* **What you should do**
Every line of the material below in which "title" shows up is to be located and copied.

* **Materials provided**
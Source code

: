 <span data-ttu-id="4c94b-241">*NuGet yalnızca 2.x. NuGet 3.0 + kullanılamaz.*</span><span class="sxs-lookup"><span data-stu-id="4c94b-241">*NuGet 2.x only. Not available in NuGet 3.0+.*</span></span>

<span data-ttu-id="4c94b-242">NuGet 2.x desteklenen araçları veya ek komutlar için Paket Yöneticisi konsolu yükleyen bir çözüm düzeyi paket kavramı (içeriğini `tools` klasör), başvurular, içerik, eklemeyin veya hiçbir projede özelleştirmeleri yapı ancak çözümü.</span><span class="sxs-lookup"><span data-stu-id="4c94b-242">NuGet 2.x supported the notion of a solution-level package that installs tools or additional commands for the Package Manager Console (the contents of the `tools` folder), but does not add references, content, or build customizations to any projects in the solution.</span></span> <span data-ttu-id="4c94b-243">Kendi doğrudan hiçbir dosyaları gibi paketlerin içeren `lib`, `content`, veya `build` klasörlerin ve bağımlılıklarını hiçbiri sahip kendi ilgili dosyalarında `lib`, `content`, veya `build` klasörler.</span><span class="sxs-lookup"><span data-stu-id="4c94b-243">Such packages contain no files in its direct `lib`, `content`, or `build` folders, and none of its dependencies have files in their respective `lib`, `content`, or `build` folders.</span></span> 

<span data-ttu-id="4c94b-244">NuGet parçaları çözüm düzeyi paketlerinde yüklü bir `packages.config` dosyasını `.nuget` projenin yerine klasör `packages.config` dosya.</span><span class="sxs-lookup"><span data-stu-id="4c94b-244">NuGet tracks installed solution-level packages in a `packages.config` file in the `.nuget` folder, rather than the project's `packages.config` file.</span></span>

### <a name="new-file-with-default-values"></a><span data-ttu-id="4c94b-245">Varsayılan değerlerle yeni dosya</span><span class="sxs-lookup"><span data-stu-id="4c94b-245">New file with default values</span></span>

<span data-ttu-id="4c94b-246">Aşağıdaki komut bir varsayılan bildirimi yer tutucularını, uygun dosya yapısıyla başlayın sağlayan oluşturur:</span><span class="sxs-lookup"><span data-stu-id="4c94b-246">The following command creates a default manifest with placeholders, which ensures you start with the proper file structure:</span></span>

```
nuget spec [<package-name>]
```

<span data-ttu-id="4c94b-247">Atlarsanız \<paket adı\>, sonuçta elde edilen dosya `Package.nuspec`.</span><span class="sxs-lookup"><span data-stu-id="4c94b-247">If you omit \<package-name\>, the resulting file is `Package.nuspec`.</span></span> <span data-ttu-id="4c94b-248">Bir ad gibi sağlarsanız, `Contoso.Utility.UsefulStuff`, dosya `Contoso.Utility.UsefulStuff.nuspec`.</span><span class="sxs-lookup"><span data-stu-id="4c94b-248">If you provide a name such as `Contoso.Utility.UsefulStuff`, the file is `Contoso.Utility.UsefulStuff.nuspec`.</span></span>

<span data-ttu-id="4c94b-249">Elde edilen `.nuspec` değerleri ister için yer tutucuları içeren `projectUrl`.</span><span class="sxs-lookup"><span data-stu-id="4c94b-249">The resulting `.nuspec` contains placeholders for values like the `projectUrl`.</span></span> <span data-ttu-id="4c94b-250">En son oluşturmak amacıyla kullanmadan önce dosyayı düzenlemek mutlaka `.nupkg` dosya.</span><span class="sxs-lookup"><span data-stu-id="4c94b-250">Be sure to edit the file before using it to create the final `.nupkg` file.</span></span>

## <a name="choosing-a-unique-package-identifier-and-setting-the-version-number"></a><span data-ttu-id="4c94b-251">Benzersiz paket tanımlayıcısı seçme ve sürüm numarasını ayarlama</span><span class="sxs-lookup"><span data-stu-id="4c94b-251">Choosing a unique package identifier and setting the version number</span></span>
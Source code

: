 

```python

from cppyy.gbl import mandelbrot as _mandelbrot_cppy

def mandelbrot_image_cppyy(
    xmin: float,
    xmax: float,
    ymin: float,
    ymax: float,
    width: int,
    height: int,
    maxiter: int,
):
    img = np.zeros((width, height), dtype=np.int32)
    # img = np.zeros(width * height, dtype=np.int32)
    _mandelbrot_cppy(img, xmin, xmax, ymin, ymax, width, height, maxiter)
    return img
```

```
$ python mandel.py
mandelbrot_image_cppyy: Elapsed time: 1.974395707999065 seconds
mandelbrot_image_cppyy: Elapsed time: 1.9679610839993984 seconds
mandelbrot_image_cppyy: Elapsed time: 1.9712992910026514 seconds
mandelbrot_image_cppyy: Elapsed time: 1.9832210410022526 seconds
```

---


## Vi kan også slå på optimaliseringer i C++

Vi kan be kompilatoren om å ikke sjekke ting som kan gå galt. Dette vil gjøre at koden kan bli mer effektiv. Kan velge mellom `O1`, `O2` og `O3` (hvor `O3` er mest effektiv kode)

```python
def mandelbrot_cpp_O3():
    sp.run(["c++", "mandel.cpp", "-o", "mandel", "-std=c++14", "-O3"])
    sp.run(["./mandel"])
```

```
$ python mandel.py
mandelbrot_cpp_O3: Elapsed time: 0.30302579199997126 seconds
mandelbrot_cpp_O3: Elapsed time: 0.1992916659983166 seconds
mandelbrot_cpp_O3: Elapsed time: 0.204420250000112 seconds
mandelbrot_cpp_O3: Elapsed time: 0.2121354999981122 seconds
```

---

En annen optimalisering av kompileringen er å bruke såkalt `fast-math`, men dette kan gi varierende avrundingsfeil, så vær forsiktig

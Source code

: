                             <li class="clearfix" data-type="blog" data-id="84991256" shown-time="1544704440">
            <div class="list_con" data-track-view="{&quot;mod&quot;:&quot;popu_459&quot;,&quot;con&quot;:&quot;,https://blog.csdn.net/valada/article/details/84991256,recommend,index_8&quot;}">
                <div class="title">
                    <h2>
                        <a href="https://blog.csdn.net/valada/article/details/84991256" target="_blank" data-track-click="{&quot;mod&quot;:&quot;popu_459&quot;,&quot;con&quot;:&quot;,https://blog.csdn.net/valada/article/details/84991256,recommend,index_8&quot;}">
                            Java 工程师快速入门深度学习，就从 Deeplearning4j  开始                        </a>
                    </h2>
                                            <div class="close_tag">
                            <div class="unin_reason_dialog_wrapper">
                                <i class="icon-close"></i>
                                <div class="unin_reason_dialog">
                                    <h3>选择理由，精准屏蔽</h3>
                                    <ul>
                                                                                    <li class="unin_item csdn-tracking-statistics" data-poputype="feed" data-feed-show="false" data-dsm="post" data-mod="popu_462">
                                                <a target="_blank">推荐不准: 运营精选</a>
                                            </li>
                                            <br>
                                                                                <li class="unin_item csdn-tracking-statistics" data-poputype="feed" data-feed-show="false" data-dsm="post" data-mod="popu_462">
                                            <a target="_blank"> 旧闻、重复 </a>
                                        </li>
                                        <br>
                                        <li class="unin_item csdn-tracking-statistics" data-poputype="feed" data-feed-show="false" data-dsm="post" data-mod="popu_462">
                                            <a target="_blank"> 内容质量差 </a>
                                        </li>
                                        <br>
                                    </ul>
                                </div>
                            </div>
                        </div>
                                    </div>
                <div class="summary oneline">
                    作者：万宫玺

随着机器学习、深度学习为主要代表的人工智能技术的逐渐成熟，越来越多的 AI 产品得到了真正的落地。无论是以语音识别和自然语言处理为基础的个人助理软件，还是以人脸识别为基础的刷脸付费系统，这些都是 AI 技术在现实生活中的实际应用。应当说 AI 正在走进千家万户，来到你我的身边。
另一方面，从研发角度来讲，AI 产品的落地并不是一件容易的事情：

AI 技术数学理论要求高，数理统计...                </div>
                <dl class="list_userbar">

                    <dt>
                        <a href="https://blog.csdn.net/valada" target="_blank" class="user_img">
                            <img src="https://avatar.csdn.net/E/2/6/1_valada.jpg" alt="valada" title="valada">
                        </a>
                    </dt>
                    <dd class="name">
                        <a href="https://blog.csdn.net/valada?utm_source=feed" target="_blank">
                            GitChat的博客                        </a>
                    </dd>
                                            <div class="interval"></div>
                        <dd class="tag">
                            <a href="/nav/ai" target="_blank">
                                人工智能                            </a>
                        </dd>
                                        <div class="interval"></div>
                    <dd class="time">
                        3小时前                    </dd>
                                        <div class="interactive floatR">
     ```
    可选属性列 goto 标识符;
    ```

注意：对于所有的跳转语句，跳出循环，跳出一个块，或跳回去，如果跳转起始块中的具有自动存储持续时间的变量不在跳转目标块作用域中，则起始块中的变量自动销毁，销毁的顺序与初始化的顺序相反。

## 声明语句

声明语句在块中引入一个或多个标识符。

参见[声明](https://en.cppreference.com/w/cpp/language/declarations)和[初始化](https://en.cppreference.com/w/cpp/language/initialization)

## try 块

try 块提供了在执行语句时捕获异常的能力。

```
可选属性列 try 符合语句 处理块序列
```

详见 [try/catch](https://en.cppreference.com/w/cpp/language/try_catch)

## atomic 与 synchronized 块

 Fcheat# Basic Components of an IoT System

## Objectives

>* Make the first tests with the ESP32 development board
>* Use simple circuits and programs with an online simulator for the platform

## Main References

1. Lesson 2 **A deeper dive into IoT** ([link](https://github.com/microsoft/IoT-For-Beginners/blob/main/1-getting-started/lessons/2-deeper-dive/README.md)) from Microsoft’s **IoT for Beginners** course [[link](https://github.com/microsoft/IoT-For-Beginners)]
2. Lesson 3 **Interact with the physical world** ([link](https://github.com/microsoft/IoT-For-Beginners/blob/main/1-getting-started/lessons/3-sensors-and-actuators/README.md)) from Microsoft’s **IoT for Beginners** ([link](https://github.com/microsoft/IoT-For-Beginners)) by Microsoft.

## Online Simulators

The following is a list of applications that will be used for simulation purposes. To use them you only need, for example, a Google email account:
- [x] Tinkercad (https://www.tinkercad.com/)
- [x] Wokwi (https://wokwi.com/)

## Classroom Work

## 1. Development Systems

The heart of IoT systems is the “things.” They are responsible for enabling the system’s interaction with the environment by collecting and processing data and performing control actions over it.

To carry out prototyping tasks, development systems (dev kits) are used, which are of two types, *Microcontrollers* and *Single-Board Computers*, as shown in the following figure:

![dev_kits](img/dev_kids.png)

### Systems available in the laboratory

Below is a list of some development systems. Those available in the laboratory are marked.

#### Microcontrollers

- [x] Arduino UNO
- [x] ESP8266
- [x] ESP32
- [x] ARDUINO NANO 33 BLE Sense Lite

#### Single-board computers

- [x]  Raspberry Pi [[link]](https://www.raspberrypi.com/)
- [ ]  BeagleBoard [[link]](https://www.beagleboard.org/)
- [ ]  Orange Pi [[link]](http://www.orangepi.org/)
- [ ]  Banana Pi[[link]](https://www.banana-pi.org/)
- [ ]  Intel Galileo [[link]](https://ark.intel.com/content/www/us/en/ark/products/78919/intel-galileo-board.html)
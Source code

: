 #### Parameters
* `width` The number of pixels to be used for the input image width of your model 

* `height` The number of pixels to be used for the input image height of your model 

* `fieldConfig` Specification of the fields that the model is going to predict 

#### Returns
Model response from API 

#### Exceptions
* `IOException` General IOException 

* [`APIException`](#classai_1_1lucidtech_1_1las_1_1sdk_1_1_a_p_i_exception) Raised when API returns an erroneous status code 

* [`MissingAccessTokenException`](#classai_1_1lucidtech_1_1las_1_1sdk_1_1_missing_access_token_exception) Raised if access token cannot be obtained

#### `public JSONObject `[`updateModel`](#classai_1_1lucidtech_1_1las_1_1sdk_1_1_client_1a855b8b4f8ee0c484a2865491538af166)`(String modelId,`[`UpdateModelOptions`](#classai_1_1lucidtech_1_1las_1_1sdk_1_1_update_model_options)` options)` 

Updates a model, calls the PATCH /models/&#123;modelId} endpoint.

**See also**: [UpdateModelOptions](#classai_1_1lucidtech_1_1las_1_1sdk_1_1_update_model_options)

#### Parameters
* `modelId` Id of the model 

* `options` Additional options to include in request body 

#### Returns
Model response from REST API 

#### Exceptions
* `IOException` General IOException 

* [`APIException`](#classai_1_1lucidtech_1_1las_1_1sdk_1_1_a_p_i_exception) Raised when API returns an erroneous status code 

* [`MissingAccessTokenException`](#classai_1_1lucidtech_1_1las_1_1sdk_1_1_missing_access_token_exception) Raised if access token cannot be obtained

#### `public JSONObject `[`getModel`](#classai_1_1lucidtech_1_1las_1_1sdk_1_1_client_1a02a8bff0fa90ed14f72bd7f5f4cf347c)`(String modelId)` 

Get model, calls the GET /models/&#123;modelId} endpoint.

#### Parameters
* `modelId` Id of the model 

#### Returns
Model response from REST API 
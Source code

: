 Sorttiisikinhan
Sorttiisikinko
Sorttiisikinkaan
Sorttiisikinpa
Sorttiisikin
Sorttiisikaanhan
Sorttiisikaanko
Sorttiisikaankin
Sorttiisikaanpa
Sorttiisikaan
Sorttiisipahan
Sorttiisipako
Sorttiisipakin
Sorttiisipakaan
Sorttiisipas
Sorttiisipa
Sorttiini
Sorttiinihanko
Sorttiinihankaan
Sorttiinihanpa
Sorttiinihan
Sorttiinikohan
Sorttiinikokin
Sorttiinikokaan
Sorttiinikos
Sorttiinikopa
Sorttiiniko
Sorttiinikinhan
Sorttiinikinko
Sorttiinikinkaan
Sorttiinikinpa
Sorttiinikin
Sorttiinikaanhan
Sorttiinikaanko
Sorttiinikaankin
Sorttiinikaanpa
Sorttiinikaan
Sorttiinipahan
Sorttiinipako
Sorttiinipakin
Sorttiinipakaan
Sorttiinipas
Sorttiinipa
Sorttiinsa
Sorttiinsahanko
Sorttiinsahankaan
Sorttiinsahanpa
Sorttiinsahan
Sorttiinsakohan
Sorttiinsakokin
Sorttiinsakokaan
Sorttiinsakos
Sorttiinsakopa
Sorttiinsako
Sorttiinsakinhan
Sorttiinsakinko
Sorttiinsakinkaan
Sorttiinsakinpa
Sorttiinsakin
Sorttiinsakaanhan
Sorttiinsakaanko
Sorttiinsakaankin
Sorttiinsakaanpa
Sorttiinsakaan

* **Exercise answer**
                <div class="title">
                            <img src="https://avatar.csdn.net/E/2/6/1_valada.jpg" alt="valada" title="valada">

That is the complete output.